Segment Start: RECORDS SHOWN

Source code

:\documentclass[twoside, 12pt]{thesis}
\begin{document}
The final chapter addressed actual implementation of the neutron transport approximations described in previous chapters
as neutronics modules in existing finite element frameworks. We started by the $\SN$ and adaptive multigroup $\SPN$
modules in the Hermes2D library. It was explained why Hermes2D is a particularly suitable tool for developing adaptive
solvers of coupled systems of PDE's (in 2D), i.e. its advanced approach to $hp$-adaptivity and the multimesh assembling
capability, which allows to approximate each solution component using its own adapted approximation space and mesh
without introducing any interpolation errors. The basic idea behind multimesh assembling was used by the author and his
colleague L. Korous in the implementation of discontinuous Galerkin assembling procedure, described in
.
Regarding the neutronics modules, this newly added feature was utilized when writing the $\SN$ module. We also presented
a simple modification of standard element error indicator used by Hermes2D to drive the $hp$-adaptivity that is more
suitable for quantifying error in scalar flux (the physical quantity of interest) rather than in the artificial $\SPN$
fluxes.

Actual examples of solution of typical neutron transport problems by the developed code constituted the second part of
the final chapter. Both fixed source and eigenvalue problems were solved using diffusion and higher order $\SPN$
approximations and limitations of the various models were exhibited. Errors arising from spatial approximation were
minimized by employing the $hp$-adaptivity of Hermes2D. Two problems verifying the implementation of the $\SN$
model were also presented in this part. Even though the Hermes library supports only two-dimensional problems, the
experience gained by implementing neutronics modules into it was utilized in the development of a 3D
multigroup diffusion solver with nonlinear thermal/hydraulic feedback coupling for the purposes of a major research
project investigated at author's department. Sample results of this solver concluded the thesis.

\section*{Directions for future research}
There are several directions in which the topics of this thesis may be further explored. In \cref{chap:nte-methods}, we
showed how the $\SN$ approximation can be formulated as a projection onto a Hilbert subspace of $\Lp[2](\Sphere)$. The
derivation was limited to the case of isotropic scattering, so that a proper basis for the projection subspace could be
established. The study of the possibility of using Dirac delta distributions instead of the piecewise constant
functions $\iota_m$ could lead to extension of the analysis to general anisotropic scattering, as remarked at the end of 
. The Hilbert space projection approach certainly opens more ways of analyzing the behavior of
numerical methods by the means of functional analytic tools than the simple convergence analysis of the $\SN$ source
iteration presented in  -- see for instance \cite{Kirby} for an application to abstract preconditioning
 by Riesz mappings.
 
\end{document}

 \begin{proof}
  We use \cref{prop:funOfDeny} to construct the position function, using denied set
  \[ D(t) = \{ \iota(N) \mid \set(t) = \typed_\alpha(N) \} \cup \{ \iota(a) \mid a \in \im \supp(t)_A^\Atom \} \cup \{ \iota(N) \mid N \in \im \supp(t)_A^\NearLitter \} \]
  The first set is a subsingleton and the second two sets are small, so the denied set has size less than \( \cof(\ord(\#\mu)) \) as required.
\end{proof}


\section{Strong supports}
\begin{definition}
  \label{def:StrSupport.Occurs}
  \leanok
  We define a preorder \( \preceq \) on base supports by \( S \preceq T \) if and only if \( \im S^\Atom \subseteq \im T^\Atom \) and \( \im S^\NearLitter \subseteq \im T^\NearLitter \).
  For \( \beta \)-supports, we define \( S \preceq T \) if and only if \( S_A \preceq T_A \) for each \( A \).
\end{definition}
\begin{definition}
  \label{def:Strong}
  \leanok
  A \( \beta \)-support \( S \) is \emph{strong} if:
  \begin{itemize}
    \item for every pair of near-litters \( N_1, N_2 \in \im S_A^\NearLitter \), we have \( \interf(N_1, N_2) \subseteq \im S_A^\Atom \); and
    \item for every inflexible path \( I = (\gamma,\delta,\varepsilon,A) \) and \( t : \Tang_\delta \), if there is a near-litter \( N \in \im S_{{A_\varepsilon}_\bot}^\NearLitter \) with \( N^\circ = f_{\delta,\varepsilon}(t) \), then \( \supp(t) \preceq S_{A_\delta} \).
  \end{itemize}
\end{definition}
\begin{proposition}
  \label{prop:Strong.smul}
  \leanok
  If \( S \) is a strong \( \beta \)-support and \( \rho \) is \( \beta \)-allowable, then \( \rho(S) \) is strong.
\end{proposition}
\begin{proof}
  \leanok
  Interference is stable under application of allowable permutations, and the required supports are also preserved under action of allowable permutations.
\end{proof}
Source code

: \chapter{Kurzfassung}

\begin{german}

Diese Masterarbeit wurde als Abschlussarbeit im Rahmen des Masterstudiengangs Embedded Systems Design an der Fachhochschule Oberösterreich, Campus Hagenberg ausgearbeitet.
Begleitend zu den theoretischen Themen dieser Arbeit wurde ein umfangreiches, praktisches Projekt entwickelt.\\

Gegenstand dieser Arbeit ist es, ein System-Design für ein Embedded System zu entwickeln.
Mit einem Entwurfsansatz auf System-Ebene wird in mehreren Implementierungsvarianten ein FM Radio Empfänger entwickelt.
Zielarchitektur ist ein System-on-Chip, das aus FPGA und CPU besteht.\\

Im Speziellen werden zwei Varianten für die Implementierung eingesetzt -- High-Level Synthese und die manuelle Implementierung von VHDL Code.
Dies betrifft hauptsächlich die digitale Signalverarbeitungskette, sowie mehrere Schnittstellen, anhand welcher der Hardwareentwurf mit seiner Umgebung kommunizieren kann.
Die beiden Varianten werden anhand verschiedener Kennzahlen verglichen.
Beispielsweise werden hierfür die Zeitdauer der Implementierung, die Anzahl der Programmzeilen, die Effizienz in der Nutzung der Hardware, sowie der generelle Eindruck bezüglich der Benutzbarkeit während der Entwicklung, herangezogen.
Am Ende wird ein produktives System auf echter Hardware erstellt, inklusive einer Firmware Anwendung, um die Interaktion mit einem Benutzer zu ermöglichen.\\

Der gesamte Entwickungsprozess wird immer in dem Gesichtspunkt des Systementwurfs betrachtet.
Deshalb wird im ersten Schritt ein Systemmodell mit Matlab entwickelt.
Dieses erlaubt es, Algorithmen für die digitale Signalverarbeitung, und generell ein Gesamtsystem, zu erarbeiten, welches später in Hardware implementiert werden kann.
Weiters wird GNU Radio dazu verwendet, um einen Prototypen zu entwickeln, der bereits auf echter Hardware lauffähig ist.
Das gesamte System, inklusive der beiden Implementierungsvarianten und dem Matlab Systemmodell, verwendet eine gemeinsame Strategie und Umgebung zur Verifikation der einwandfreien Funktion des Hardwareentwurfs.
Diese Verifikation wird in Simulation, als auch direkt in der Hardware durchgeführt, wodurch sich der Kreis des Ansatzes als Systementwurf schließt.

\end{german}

Segment End: RECORDS SHOWN

§ INSTRUCTIONS FOR THE TASK:
Write the entries again, exactly as they stand.

§ OUTPUT OF THE EXERCISE:
Source code

:\documentclass[twoside, 12pt]{thesis}
\begin{document}
The final chapter addressed actual implementation of the neutron transport approximations described in previous chapters
as neutronics modules in existing finite element frameworks. We started by the $\SN$ and adaptive multigroup $\SPN$
modules in the Hermes2D library. It was explained why Hermes2D is a particularly suitable tool for developing adaptive
solvers of coupled systems of PDE's (in 2D), i.e. its advanced approach to $hp$-adaptivity and the multimesh assembling
capability, which allows to approximate each solution component using its own adapted approximation space and mesh
without introducing any interpolation errors. The basic idea behind multimesh assembling was used by the author and his
colleague L. Korous in the implementation of discontinuous Galerkin assembling procedure, described in
.
Regarding the neutronics modules, this newly added feature was utilized when writing the $\SN$ module. We also presented
a simple modification of standard element error indicator used by Hermes2D to drive the $hp$-adaptivity that is more
suitable for quantifying error in scalar flux (the physical quantity of interest) rather than in the artificial $\SPN$
fluxes.

Actual examples of solution of typical neutron transport problems by the developed code constituted the second part of
the final chapter. Both fixed source and eigenvalue problems were solved using diffusion and higher order $\SPN$
approximations and limitations of the various models were exhibited. Errors arising from spatial approximation were
minimized by employing the $hp$-adaptivity of Hermes2D. Two problems verifying the implementation of the $\SN$
model were also presented in this part. Even though the Hermes library supports only two-dimensional problems, the
experience gained by implementing neutronics modules into it was utilized in the development of a 3D
multigroup diffusion solver with nonlinear thermal/hydraulic feedback coupling for the purposes of a major research
project investigated at author's department. Sample results of this solver concluded the thesis.

\section*{Directions for future research}
There are several directions in which the topics of this thesis may be further explored. In \cref{chap:nte-methods}, we
showed how the $\SN$ approximation can be formulated as a projection onto a Hilbert subspace of $\Lp[2](\Sphere)$. The
derivation was limited to the case of isotropic scattering, so that a proper basis for the projection subspace could be
established. The study of the possibility of using Dirac delta distributions instead of the piecewise constant
functions $\iota_m$ could lead to extension of the analysis to general anisotropic scattering, as remarked at the end of 
. The Hilbert space projection approach certainly opens more ways of analyzing the behavior of
numerical methods by the means of functional analytic tools than the simple convergence analysis of the $\SN$ source
iteration presented in  -- see for instance \cite{Kirby} for an application to abstract preconditioning
 by Riesz mappings.
 
\end{document}

 \begin{proof}
  We use \cref{prop:funOfDeny} to construct the position function, using denied set
  \[ D(t) = \{ \iota(N) \mid \set(t) = \typed_\alpha(N) \} \cup \{ \iota(a) \mid a \in \im \supp(t)_A^\Atom \} \cup \{ \iota(N) \mid N \in \im \supp(t)_A^\NearLitter \} \]
  The first set is a subsingleton and the second two sets are small, so the denied set has size less than \( \cof(\ord(\#\mu)) \) as required.
\end{proof}


\section{Strong supports}
\begin{definition}
  \label{def:StrSupport.Occurs}
  \leanok
  We define a preorder \( \preceq \) on base supports by \( S \preceq T \) if and only if \( \im S^\Atom \subseteq \im T^\Atom \) and \( \im S^\NearLitter \subseteq \im T^\NearLitter \).
  For \( \beta \)-supports, we define \( S \preceq T \) if and only if \( S_A \preceq T_A \) for each \( A \).
\end{definition}
\begin{definition}
  \label{def:Strong}
  \leanok
  A \( \beta \)-support \( S \) is \emph{strong} if:
  \begin{itemize}
    \item for every pair of near-litters \( N_1, N_2 \in \im S_A^\NearLitter \), we have \( \interf(N_1, N_2) \subseteq \im S_A^\Atom \); and
    \item for every inflexible path \( I = (\gamma,\delta,\varepsilon,A) \) and \( t : \Tang_\delta \), if there is a near-litter \( N \in \im S_{{A_\varepsilon}_\bot}^\NearLitter \) with \( N^\circ = f_{\delta,\varepsilon}(t) \), then \( \supp(t) \preceq S_{A_\delta} \).
  \end{itemize}
\end{definition}
\begin{proposition}
  \label{prop:Strong.smul}
  \leanok
  If \( S \) is a strong \( \beta \)-support and \( \rho \) is \( \beta \)-allowable, then \( \rho(S) \) is strong.
\end{proposition}
\begin{proof}
  \leanok
  Interference is stable under application of allowable permutations, and the required supports are also preserved under action of allowable permutations.
\end{proof}
Source code

: \chapter{Kurzfassung}

\begin{german}

Diese Masterarbeit wurde als Abschlussarbeit im Rahmen des Masterstudiengangs Embedded Systems Design an der Fachhochschule Oberösterreich, Campus Hagenberg ausgearbeitet.
Begleitend zu den theoretischen Themen dieser Arbeit wurde ein umfangreiches, praktisches Projekt entwickelt.\\

Gegenstand dieser Arbeit ist es, ein System-Design für ein Embedded System zu entwickeln.
Mit einem Entwurfsansatz auf System-Ebene wird in mehreren Implementierungsvarianten ein FM Radio Empfänger entwickelt.
Zielarchitektur ist ein System-on-Chip, das aus FPGA und CPU besteht.\\

Im Speziellen werden zwei Varianten für die Implementierung eingesetzt -- High-Level Synthese und die manuelle Implementierung von VHDL Code.
Dies betrifft hauptsächlich die digitale Signalverarbeitungskette, sowie mehrere Schnittstellen, anhand welcher der Hardwareentwurf mit seiner Umgebung kommunizieren kann.
Die beiden Varianten werden anhand verschiedener Kennzahlen verglichen.
Beispielsweise werden hierfür die Zeitdauer der Implementierung, die Anzahl der Programmzeilen, die Effizienz in der Nutzung der Hardware, sowie der generelle Eindruck bezüglich der Benutzbarkeit während der Entwicklung, herangezogen.
Am Ende wird ein produktives System auf echter Hardware erstellt, inklusive einer Firmware Anwendung, um die Interaktion mit einem Benutzer zu ermöglichen.\\

Der gesamte Entwickungsprozess wird immer in dem Gesichtspunkt des Systementwurfs betrachtet.
Deshalb wird im ersten Schritt ein Systemmodell mit Matlab entwickelt.
Dieses erlaubt es, Algorithmen für die digitale Signalverarbeitung, und generell ein Gesamtsystem, zu erarbeiten, welches später in Hardware implementiert werden kann.
Weiters wird GNU Radio dazu verwendet, um einen Prototypen zu entwickeln, der bereits auf echter Hardware lauffähig ist.
Das gesamte System, inklusive der beiden Implementierungsvarianten und dem Matlab Systemmodell, verwendet eine gemeinsame Strategie und Umgebung zur Verifikation der einwandfreien Funktion des Hardwareentwurfs.
Diese Verifikation wird in Simulation, als auch direkt in der Hardware durchgeführt, wodurch sich der Kreis des Ansatzes als Systementwurf schließt.

\end{german}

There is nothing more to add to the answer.